Aaand in a little less than a week Doc and I are supposed to do a reining demo for the barn's amateur show. This will not be rodeo quality by any stretch of the imagination, because we can't do sliding stops, the boy is a little too old to be perfectly supple, and I'm not much of a trainer, but we should get to show off rollbacks and spins and, most fun of all, flying lead changes, which Doc seems to adore showing off. I will not be nervous. I won't. I...shit.
Tuesday, March 20, 2007
My sister is a nightmare

Alernate Realities
Originally uploaded by Hannahchan.
Well, technically, she's a Nightmare. Of the Northern Nightmares, darling, didn't Edith Wharton ever mention them? And I think she's Skarzilicious.
Friday, March 16, 2007
Tis the season to get crafty

The last few years, I've found myself slipping further and further into the habit of busting out the kistka and beeswax during Great Lent. Ukies will know whereof I speak: the dreaded pysanka, once a pagan symbol of spring, now an indication that the giver may be a wee bit OCD. When my father taught me the basics, when I was a kid, I remember finding it intensely frustrating: getting the kistka to produce an even flow of wax seemed impossible, and drawing a straight line on a curved surface was more than I could manage.

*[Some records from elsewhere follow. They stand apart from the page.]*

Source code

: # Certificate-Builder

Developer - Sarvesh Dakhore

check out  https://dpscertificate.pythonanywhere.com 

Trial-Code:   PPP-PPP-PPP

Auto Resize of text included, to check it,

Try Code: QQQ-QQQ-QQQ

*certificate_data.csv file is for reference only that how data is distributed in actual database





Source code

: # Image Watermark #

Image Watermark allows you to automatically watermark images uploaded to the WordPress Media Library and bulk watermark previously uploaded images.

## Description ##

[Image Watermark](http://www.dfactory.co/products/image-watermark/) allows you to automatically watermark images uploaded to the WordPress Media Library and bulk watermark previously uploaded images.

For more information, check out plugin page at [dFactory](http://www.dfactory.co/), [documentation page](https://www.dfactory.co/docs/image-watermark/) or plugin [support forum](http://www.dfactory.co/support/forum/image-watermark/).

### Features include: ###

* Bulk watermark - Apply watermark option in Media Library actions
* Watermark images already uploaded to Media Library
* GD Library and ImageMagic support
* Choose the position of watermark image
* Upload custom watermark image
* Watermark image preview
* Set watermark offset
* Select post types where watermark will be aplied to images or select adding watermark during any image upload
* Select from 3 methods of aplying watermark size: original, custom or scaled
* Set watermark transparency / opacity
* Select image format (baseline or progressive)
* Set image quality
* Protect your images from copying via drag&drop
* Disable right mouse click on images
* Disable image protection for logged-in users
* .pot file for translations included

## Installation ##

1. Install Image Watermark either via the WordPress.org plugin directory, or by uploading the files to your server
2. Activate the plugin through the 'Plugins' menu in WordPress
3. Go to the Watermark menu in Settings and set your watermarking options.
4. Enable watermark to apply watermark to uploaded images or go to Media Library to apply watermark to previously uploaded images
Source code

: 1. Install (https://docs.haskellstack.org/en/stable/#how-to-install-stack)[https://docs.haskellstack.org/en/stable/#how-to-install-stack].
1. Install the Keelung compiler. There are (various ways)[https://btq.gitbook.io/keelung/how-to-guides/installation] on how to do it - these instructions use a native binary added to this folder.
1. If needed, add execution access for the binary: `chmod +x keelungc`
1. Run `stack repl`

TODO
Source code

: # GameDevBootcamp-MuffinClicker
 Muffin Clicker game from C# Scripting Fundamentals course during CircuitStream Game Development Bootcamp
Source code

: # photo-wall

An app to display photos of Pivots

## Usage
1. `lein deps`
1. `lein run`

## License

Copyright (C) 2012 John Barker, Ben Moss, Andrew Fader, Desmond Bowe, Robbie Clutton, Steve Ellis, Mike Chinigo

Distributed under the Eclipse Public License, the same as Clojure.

The box of supplies--block of beeswax, cluster of copper-funneled styluses, baggie full of dye packets--ended up gathering dust in the basement workshop.
But a few years ago, a friend from church gave me a pysanka that she had made. It wasn't too elaborate, and it wasn't perfect, but it was beautiful, and that gave me the confidence to try what I had given up on as an eleven-year-old. The basics are easy enough: apply wax design, dip egg in dye, apply further design, dip egg in darker dye, n + 1 until stop, and then melt off the wax, revealing the colors that had been covered by the wax.
The first year's crop were not a tremendous success, not least because I believed the books that said that you could leave the innards of the egg intact. Now, DC is a long way from Ukaine, geography- and climate-wise, and maybe that's the reason, but every single one of that year's pysanky cracked and oozed about three months past their maximum use date. We're not even talking the standard rotten egg smell of sulfur; we're talking closer to putrescine a la squirrel mort. Not promising.
But the next year, my friend gave me an egg pump and some other supplies, and now I make pysanky every year. I'm not a purist, by any means: I use aniline dyes and MinWax laquer, I do empty the eggs (according to the books, an empty egg portends infertility, but anecdotal data suggest that vacant pysanky are no substitute for birth control), and the ancient Ukies probably didn't include sushi or kiwi birds in their original designs. Mother goddesses, yes; spicy tuna rolls, no. Let's file that one under "living tradition" and say no more about it.
The real problem is that the damn things are addictive. Last year I hit a low point, having decided not to watch TV during the fast, and made waaaay too many eggs. The goal this year is not to have so many that I'm embarrassed by it. So far, so good.
In completely other news, best of luck to La Seester at her first roller derby bout tomorrow! Let's hope that the roads are clear and that Marzipain is no match for Scarzipan. Go Nightmares!